* **Work item**
What is the count of lines in the records that include "also"? Reply with that number alone.

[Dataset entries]

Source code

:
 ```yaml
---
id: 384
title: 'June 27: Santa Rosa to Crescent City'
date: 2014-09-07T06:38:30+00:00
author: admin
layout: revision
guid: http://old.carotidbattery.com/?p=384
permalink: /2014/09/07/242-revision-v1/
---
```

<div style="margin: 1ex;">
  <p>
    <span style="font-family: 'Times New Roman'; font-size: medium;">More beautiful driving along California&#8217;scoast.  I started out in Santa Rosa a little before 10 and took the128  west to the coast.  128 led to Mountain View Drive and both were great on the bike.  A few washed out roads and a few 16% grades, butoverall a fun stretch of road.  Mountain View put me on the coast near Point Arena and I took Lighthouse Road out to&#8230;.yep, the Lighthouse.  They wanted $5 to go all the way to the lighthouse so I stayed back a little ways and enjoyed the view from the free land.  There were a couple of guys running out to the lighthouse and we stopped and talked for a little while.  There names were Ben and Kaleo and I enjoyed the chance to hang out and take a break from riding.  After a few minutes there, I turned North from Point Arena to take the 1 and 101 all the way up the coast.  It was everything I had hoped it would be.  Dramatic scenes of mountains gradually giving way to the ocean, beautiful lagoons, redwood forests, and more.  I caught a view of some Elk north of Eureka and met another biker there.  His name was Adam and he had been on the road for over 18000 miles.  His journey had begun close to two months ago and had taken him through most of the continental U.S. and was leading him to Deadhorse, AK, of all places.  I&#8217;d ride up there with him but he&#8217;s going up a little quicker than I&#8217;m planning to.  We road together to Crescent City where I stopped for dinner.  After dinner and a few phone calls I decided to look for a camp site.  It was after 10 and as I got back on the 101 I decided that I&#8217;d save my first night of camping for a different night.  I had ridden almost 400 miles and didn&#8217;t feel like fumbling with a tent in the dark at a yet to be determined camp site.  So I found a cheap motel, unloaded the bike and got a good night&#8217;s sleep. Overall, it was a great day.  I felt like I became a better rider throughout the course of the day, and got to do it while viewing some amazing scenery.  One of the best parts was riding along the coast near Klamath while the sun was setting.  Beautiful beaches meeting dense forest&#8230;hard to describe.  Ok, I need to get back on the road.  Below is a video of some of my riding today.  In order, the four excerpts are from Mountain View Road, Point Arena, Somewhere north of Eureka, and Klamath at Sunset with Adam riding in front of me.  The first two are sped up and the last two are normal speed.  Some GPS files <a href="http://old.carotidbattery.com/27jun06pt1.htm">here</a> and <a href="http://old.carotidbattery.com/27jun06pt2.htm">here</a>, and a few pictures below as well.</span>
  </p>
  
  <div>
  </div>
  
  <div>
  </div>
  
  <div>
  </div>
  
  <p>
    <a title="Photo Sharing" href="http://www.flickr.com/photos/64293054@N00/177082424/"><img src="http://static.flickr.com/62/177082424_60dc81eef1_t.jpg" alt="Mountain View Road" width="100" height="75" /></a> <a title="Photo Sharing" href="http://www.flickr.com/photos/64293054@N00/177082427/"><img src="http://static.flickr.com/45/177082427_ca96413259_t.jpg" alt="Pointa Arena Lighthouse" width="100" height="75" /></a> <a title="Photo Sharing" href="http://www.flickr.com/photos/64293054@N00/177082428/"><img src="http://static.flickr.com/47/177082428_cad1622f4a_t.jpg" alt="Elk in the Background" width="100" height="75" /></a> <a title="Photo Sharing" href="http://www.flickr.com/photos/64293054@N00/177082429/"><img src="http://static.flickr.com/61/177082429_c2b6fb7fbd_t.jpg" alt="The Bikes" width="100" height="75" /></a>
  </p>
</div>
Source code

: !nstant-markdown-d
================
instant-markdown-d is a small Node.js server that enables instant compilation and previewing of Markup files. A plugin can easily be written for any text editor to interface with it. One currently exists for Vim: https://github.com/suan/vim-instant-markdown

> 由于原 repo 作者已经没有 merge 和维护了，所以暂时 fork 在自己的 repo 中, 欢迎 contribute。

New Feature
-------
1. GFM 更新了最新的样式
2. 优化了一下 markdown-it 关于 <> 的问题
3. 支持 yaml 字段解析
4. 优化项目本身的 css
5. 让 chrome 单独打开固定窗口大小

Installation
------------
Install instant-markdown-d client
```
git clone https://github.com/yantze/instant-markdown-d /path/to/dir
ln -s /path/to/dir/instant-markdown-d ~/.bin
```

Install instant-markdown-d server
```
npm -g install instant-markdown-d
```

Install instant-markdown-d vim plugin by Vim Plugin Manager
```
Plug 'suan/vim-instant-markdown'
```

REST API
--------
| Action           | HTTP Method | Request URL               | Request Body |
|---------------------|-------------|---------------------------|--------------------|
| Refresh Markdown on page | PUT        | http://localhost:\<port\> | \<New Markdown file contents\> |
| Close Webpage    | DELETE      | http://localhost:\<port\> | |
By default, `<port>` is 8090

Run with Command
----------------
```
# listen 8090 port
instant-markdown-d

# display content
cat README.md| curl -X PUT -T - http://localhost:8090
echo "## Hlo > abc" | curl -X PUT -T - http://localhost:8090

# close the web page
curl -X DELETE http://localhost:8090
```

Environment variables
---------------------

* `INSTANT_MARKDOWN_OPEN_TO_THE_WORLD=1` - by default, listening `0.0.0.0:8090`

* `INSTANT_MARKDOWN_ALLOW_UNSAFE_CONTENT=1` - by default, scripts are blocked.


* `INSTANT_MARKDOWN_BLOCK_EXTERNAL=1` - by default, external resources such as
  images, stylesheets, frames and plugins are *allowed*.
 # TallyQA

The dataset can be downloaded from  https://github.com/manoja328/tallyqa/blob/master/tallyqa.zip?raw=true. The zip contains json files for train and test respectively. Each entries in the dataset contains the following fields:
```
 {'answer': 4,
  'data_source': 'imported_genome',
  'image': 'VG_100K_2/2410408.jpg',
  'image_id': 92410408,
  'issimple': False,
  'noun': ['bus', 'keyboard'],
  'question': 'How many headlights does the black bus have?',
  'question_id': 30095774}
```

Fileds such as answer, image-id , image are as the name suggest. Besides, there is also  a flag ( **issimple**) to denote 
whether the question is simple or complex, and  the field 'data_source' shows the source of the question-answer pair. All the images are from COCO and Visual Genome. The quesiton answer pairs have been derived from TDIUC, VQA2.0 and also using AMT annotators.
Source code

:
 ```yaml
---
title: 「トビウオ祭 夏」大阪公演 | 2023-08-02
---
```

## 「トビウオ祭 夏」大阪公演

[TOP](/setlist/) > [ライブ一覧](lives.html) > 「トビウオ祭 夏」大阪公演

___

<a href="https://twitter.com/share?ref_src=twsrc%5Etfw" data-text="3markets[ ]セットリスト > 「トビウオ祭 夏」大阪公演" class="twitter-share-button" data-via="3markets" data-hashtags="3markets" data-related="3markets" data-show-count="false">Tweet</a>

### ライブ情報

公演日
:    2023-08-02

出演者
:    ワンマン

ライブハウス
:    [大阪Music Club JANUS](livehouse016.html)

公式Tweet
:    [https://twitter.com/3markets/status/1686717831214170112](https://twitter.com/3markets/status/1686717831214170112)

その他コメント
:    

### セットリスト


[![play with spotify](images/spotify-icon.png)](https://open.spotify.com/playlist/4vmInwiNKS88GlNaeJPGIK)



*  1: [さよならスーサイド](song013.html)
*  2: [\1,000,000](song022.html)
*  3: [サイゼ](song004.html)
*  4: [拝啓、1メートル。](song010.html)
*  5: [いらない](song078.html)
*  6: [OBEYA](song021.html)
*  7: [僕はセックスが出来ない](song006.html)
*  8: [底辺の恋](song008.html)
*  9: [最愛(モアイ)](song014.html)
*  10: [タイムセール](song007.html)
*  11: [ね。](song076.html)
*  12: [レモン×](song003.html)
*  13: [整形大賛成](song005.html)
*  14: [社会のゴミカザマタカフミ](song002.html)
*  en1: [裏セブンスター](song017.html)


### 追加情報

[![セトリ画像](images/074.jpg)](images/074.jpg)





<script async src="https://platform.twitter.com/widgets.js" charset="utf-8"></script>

* **Response for this exercise**
2